(MATERIAL FOR THIS TASK)
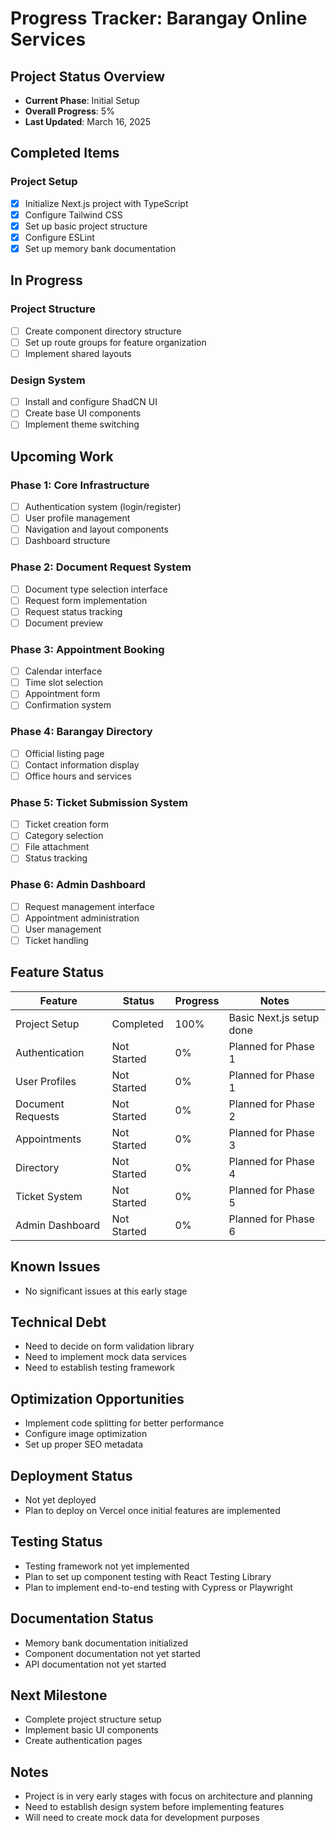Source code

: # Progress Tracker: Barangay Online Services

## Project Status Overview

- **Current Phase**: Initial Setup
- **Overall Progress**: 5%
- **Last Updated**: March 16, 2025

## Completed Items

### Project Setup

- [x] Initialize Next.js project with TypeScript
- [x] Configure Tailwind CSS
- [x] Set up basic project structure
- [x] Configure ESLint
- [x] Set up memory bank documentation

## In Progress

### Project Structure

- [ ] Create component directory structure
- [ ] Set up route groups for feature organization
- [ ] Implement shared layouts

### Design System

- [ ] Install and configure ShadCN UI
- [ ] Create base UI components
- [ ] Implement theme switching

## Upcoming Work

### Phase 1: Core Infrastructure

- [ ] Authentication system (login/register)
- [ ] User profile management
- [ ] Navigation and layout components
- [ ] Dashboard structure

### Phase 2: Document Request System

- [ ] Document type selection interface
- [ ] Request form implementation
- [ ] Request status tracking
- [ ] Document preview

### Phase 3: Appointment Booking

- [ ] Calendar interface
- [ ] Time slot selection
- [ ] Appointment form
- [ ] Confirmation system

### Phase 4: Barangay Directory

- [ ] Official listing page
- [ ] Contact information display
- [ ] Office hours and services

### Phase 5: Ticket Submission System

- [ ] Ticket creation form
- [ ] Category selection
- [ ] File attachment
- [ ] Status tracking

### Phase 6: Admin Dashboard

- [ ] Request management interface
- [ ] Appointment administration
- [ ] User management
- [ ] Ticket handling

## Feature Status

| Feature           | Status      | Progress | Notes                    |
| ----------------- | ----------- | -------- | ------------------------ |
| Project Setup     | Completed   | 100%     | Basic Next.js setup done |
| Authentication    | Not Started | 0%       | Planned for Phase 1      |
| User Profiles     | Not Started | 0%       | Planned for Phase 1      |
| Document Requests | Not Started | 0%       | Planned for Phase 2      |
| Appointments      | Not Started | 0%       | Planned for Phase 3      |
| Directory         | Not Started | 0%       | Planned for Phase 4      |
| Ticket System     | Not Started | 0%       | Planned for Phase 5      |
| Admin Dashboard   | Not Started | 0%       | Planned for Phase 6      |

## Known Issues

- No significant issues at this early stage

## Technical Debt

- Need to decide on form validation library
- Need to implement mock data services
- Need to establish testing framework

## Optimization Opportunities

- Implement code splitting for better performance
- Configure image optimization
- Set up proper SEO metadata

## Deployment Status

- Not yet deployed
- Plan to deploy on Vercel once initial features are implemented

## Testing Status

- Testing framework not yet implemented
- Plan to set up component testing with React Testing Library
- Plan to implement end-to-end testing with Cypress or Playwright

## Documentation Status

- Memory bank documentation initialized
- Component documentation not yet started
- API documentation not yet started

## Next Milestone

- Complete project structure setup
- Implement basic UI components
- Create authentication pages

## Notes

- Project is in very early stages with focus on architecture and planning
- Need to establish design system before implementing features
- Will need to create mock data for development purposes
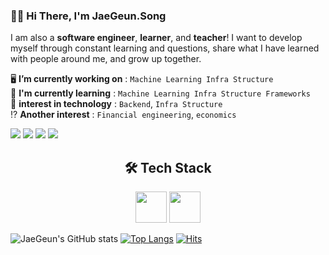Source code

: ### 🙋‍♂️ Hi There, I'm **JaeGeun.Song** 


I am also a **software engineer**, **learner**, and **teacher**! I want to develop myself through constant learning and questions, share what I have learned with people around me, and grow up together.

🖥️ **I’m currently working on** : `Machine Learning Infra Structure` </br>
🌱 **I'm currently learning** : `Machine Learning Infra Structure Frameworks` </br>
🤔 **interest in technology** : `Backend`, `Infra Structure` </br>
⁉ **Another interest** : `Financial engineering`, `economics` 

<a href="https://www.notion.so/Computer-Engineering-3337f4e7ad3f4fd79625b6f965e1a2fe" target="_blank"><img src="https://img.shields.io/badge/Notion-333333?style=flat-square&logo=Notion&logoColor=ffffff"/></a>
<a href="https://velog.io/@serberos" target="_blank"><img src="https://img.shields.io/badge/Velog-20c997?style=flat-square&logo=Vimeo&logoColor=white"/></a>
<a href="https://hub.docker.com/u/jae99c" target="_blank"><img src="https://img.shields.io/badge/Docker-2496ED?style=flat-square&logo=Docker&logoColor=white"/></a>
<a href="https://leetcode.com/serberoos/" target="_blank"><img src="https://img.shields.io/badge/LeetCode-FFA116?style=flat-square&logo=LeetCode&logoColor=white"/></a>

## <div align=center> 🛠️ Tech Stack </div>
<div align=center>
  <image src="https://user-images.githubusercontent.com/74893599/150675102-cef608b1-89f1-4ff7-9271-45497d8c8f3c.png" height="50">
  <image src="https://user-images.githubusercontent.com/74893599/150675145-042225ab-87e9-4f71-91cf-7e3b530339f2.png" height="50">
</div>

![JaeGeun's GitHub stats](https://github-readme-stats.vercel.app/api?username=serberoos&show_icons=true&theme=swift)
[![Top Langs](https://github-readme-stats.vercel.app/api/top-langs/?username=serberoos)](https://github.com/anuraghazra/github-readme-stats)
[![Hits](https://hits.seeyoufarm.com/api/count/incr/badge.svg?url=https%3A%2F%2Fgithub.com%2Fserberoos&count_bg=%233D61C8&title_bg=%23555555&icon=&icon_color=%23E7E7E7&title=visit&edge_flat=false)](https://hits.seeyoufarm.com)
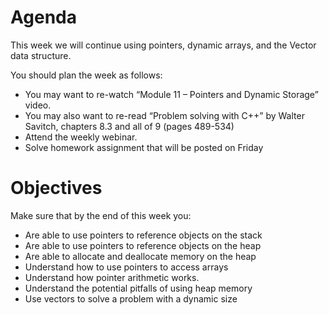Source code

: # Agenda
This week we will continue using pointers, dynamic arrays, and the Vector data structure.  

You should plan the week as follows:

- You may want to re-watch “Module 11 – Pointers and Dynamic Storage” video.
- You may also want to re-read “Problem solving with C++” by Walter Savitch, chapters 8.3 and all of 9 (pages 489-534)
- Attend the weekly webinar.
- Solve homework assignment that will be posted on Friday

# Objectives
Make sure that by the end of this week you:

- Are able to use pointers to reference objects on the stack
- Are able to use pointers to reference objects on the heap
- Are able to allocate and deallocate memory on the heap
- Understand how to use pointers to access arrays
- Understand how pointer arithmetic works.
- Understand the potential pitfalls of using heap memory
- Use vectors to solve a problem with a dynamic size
(End MATERIAL FOR THIS TASK)
TASK ITEM: Your reply should consist solely of the lines above, from the opening line through the line with "- [ ] Request status tracking", reproduced exactly and without pictures.

THE COMPLETED TASK:
Source code

: # Progress Tracker: Barangay Online Services

## Project Status Overview

- **Current Phase**: Initial Setup
- **Overall Progress**: 5%
- **Last Updated**: March 16, 2025

## Completed Items

### Project Setup

- [x] Initialize Next.js project with TypeScript
- [x] Configure Tailwind CSS
- [x] Set up basic project structure
- [x] Configure ESLint
- [x] Set up memory bank documentation

## In Progress

### Project Structure

- [ ] Create component directory structure
- [ ] Set up route groups for feature organization
- [ ] Implement shared layouts

### Design System

- [ ] Install and configure ShadCN UI
- [ ] Create base UI components
- [ ] Implement theme switching

## Upcoming Work

### Phase 1: Core Infrastructure

- [ ] Authentication system (login/register)
- [ ] User profile management
- [ ] Navigation and layout components
- [ ] Dashboard structure

### Phase 2: Document Request System

- [ ] Document type selection interface
- [ ] Request form implementation
- [ ] Request status tracking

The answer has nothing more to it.